Sie hieß Brigitte Einsberg, war sechzehn Jahre alt und die älteste
Tochter einer Bergarbeiterfamilie. Wie jeden Abend hatte sie die
Wohnung ihrer Eltern verlassen, weil die fünf Kinder dort nicht
alle Platz hatten zum Schlafen. Sie mußte bei ihrer Großmutter
übernachten, zwei Straßen weiter. Die Mutter gab ihr noch eine
Apfelsine mit auf den Weg. Das war gegen 19 Uhr gewesen, am
5. April.

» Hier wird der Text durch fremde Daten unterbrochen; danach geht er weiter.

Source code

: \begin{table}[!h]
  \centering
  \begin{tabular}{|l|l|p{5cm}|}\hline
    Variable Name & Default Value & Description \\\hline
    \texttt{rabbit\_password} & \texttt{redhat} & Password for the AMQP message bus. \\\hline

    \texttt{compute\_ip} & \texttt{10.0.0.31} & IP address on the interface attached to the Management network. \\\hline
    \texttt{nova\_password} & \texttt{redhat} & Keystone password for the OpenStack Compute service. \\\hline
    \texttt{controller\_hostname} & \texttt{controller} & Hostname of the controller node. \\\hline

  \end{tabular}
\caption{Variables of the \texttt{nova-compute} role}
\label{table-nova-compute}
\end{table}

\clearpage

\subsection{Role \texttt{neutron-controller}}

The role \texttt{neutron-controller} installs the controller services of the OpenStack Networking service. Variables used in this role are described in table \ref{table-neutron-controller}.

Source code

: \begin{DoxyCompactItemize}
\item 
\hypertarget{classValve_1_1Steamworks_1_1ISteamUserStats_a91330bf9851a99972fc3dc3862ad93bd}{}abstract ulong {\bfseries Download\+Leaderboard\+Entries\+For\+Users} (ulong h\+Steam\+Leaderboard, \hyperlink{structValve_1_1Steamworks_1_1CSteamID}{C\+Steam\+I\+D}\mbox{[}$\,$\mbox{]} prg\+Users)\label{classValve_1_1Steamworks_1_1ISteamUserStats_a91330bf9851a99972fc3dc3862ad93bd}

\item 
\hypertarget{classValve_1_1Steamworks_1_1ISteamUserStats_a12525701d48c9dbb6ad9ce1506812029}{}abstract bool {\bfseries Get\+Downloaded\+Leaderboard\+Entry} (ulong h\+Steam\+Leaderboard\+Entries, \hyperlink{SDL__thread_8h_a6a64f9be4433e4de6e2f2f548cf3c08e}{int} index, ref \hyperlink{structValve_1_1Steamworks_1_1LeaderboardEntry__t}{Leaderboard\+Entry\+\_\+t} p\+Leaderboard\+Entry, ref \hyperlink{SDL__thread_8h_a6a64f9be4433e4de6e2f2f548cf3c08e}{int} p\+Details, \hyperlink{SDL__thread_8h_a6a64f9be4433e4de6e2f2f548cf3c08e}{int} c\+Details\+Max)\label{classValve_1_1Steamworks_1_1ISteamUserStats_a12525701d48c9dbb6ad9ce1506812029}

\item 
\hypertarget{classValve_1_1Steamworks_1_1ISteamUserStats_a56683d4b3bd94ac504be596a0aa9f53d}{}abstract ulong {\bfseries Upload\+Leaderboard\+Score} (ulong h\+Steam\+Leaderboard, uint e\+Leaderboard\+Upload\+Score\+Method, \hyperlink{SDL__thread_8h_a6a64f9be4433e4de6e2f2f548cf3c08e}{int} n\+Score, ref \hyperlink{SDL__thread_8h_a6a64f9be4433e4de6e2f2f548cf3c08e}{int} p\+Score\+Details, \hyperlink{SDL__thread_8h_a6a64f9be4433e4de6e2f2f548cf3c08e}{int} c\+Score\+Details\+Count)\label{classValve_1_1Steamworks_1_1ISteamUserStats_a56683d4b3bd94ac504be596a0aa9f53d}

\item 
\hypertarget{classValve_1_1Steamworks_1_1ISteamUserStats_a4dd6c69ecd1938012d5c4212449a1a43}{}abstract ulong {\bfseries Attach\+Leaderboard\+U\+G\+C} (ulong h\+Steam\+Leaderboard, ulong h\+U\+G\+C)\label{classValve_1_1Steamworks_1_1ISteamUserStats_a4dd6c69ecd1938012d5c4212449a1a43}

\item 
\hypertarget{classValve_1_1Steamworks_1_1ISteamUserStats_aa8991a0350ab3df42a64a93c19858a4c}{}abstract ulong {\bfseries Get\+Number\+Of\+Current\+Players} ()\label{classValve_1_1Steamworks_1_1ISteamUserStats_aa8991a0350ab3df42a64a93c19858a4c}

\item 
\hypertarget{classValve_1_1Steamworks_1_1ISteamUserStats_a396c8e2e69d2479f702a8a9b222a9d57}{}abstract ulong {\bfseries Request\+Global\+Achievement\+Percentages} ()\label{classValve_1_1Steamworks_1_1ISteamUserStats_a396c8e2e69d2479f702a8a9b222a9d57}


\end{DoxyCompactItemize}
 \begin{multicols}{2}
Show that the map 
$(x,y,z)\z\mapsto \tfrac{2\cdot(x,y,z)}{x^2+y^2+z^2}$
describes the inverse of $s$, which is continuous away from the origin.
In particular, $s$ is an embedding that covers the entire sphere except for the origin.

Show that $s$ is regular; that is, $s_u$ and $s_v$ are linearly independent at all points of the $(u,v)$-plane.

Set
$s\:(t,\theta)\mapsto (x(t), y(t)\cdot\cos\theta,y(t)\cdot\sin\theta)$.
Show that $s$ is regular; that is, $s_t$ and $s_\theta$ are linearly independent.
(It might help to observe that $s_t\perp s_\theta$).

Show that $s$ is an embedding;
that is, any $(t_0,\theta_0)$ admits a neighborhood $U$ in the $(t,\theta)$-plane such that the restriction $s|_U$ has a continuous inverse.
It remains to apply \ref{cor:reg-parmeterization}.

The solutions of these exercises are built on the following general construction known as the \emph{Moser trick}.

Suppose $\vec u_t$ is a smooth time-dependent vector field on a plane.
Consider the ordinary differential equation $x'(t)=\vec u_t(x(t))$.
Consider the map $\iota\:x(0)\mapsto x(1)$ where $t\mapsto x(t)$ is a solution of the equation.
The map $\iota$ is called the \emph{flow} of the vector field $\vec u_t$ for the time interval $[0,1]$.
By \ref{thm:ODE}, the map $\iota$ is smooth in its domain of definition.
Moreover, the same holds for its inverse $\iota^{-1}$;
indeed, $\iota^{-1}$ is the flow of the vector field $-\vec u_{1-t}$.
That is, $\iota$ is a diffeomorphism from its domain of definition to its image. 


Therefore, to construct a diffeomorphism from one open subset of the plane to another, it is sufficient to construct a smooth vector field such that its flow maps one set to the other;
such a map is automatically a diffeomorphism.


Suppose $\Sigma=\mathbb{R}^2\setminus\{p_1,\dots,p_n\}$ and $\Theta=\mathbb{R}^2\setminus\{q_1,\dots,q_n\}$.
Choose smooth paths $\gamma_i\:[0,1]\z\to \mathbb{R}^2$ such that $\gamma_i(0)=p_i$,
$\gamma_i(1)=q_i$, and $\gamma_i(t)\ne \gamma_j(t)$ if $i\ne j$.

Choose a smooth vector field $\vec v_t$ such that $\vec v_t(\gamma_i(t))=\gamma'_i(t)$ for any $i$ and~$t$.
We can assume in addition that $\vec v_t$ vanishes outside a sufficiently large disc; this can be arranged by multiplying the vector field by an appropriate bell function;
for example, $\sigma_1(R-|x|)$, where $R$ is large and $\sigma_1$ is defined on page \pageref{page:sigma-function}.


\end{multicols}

Doch bei ihrer Großmutter war Brigitte nie
angekommen.
Kriminalkommissar Oberhold erfuhr davon Stunden später.
Brigittes Bruder, der fünfzehnjährige Thomas, hatte am Morgen
des 6. April mit seinem Freund Sven Hubek auf dem freien Feld
vor der Schutthalde Fußball gespielt. Sven schoß neben das Tor.
Der Ball rollte bis zum Müllplatz. Als Thomas ihn holte, sah er
seine Schwester dort liegen.
Joachim Oberhold war aus der Kreisstadt angefordert worden.
Er kannte weder den Ort noch die Leute. Sein Vorgesetzter
meinte, das sei nicht unbedingt von Nachteil. Außerdem hatte er
niemand anders, dem er den Fall übertragen konnte.
Der Ort hieß Lohmsdell und lag am Rande eines
ausgedehnten Bergbaugebietes. Ein reizloses Städtchen von
zehntausend Einwohnern. Keine Sehenswürdigkeiten, keine
Naturschönheiten, nicht mal eine Fernverkehrsstraße führte hier
vorbei. Ein dreckiges Nest voller rußgeschwängerter Luft und
mißlauniger Menschen. Es bot nichts, lockte nicht, es lag abseits
in jeder Beziehung.
Oberhold logierte mit seinem Team im Gasthof »Zum Braven
Steiger«. Er bekam ein Einzelzimmer, während sein Assistent
Bürger mit Jupp Wenzbach, dem Neuling, zusammenziehen
mußte. Die übrige Mannschaft würde Lohmsdell wieder
verlassen, sobald die Spurensicherung abgeschlossen war.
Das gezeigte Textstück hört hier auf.